▶ _Activity_
In the listing that follows, count the lines that include "plugins", and answer with the total alone.

▶ _Provided entries_
════════════════
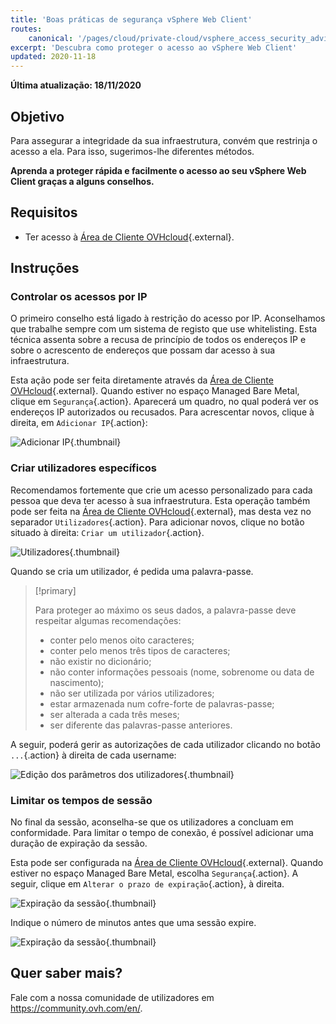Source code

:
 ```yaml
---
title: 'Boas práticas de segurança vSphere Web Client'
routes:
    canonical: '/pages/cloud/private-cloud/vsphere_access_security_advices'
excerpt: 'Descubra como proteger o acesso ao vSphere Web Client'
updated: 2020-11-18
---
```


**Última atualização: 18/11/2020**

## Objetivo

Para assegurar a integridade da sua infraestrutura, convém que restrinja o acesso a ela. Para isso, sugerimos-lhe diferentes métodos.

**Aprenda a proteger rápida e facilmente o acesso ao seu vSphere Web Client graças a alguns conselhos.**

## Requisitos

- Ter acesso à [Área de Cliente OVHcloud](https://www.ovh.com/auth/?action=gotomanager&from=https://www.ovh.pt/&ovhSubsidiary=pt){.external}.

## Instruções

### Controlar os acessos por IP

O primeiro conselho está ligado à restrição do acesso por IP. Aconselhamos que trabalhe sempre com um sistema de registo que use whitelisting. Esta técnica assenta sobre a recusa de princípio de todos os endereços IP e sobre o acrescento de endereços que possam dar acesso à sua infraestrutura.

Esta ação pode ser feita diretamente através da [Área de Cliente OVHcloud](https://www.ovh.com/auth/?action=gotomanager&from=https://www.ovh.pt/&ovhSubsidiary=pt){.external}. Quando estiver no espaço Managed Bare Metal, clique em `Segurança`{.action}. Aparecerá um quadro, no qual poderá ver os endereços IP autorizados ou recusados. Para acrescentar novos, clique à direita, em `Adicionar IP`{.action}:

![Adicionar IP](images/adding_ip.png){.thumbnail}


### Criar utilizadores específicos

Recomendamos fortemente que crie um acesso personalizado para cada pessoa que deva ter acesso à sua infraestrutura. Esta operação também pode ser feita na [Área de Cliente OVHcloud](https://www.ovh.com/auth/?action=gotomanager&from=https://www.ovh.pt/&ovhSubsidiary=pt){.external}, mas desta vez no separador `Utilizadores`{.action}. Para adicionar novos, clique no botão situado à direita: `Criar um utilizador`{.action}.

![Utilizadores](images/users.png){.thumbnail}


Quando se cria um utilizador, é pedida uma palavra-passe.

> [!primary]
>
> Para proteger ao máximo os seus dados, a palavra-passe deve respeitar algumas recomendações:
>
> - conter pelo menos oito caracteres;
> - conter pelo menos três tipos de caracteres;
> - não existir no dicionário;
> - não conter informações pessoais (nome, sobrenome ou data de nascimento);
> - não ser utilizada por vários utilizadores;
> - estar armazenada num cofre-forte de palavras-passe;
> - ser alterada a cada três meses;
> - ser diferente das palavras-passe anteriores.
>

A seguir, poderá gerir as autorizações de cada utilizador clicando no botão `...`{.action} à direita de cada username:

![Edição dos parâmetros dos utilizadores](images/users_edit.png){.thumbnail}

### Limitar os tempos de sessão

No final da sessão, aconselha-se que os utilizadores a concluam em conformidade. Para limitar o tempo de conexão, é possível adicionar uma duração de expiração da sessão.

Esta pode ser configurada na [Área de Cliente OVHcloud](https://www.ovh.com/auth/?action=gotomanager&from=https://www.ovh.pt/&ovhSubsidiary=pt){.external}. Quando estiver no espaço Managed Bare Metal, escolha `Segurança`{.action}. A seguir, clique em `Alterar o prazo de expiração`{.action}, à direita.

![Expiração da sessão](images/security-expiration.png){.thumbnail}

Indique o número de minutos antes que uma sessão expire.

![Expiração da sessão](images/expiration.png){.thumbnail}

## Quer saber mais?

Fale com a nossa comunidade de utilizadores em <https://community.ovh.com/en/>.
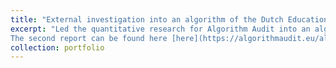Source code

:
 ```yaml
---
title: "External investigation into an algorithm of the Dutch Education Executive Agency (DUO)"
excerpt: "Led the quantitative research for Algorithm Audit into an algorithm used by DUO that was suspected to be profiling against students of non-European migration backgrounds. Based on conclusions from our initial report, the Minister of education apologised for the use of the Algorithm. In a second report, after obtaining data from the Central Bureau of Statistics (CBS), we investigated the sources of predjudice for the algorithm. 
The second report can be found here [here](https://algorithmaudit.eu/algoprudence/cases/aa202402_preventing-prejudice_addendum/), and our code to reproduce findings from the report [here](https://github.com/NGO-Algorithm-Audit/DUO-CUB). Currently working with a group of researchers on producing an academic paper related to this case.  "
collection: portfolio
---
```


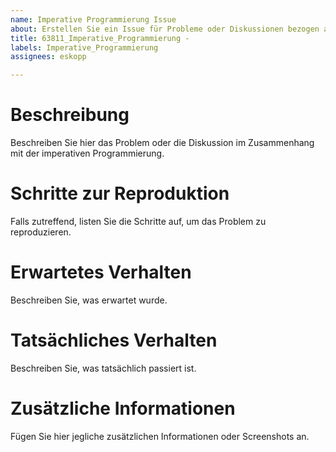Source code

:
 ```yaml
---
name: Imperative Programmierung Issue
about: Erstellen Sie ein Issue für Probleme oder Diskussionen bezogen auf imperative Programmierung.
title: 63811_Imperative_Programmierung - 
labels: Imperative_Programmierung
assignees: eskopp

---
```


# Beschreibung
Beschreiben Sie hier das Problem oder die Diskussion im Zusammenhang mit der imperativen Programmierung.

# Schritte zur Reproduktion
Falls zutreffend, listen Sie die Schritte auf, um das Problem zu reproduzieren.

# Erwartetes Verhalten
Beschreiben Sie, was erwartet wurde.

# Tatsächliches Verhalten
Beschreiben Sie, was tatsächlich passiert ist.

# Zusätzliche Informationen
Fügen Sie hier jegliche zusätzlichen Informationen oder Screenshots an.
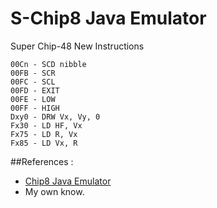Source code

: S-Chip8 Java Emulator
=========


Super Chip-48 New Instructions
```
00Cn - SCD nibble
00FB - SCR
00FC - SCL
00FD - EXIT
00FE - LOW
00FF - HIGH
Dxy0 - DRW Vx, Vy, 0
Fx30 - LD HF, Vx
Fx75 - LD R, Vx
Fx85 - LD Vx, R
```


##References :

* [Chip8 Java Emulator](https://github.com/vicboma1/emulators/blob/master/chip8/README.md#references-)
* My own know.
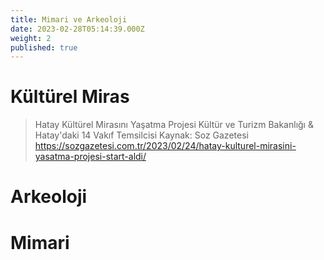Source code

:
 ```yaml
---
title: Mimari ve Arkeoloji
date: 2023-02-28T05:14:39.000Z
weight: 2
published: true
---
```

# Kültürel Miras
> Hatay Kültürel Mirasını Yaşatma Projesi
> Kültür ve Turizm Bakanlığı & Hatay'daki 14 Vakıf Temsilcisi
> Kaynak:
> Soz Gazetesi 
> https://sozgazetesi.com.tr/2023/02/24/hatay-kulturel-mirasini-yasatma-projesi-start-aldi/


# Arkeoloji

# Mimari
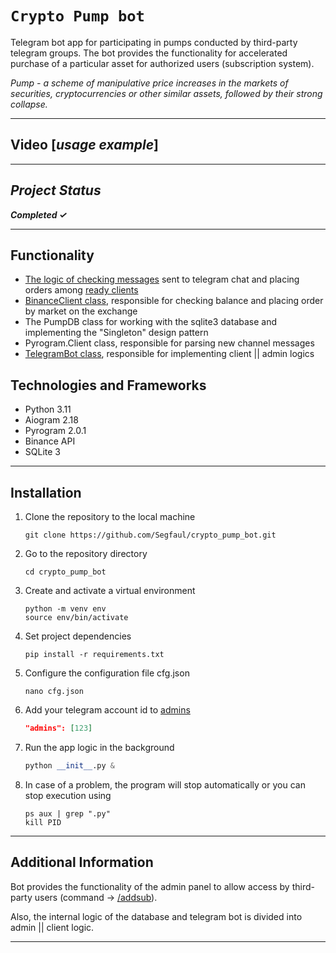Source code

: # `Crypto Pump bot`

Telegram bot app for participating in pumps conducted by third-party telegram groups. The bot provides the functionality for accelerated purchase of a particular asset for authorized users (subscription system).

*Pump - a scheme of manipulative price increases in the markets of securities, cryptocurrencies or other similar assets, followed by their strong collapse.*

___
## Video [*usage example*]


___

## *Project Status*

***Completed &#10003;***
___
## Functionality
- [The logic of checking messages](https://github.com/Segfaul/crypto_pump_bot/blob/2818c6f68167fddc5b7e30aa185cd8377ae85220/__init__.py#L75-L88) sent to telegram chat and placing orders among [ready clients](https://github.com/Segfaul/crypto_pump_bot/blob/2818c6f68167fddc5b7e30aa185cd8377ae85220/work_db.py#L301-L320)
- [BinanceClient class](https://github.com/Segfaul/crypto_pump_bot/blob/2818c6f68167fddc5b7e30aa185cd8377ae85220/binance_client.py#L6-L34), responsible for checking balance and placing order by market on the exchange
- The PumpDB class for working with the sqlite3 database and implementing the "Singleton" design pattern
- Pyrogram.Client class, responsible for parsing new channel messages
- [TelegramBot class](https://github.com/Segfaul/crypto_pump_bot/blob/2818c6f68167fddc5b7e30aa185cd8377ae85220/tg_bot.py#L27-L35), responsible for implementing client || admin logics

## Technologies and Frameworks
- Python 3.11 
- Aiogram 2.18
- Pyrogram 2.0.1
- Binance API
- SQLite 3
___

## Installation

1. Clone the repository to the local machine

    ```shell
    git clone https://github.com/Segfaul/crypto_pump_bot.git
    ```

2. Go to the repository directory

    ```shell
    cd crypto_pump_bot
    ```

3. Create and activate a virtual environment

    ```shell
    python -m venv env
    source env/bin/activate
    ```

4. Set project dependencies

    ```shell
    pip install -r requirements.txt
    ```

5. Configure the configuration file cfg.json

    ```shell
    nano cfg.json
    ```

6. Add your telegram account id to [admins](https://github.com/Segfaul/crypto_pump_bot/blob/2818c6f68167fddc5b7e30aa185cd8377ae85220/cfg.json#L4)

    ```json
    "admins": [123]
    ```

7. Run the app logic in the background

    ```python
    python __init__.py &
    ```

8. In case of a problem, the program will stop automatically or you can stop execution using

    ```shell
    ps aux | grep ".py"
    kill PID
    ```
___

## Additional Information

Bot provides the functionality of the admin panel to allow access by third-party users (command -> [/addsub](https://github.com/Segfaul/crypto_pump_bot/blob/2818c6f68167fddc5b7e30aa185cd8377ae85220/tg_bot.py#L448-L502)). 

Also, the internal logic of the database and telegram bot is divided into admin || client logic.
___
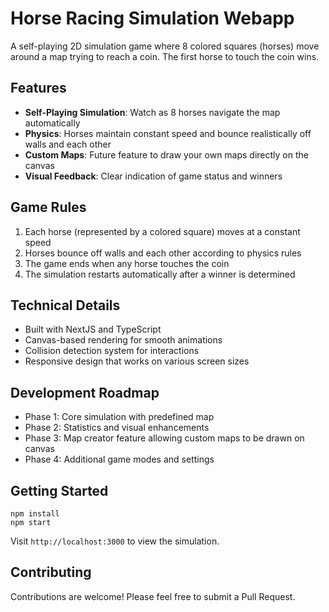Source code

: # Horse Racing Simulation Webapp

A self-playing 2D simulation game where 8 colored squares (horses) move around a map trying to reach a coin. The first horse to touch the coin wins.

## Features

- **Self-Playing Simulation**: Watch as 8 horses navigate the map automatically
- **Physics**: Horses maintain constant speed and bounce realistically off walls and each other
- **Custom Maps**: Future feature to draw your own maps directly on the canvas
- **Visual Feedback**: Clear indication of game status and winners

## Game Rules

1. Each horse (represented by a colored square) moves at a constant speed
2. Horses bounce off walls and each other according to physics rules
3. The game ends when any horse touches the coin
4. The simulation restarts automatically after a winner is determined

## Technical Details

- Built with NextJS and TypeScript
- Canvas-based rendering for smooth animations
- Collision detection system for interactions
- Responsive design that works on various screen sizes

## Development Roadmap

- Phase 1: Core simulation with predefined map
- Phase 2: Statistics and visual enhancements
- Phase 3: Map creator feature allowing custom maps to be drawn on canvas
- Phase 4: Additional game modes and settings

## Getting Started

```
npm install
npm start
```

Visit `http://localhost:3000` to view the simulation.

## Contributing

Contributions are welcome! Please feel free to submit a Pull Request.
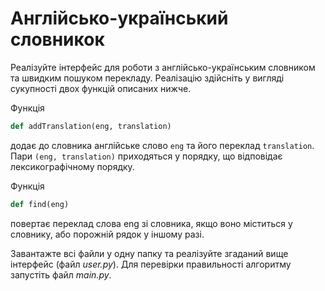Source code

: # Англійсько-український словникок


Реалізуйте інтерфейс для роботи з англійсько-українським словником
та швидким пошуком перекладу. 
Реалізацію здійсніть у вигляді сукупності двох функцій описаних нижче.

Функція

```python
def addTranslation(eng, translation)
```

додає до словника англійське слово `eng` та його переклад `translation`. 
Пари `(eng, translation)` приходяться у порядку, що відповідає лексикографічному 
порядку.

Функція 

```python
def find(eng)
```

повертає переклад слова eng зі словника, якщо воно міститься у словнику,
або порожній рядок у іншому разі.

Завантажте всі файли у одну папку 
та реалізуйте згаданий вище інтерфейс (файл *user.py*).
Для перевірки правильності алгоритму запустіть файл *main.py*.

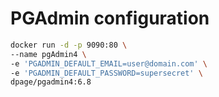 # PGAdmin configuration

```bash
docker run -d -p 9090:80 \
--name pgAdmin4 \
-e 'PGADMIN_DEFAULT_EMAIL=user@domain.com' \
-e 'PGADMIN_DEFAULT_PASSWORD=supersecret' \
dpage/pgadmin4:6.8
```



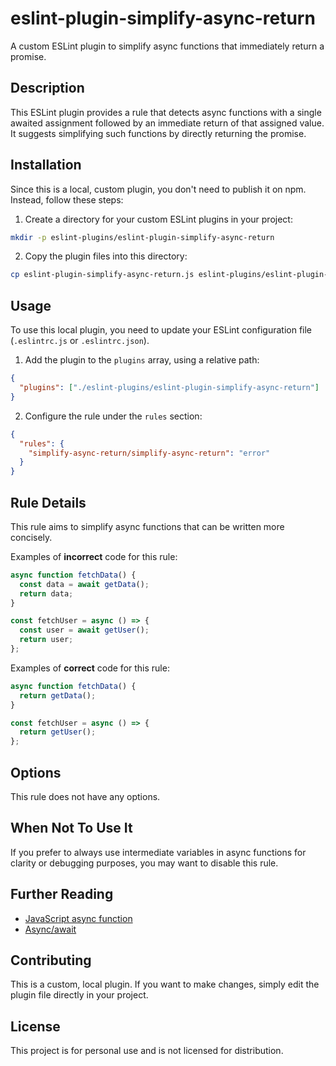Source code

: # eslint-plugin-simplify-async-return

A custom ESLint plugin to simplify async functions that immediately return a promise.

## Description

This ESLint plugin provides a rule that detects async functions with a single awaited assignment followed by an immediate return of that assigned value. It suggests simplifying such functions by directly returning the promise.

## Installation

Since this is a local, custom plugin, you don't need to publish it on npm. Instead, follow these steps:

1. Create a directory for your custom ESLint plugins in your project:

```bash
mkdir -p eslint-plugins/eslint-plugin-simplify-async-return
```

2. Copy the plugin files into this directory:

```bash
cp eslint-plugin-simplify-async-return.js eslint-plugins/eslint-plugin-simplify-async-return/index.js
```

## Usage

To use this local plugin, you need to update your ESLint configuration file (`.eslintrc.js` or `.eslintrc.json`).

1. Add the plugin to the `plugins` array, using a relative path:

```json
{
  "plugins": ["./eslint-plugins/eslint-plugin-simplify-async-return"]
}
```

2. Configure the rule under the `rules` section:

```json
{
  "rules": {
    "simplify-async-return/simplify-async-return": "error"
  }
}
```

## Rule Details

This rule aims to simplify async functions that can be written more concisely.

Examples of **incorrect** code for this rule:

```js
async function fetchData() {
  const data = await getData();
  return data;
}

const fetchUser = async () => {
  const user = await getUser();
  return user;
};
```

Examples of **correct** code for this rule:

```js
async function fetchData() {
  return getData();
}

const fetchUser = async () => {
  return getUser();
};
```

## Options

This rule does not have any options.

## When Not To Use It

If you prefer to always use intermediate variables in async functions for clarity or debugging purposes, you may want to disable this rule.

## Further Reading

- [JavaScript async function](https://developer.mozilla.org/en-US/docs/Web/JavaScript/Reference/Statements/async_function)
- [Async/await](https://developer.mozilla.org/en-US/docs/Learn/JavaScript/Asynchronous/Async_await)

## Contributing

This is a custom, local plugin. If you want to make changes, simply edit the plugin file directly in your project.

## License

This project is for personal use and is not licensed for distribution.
════════════════
▶ _Exercise response_
5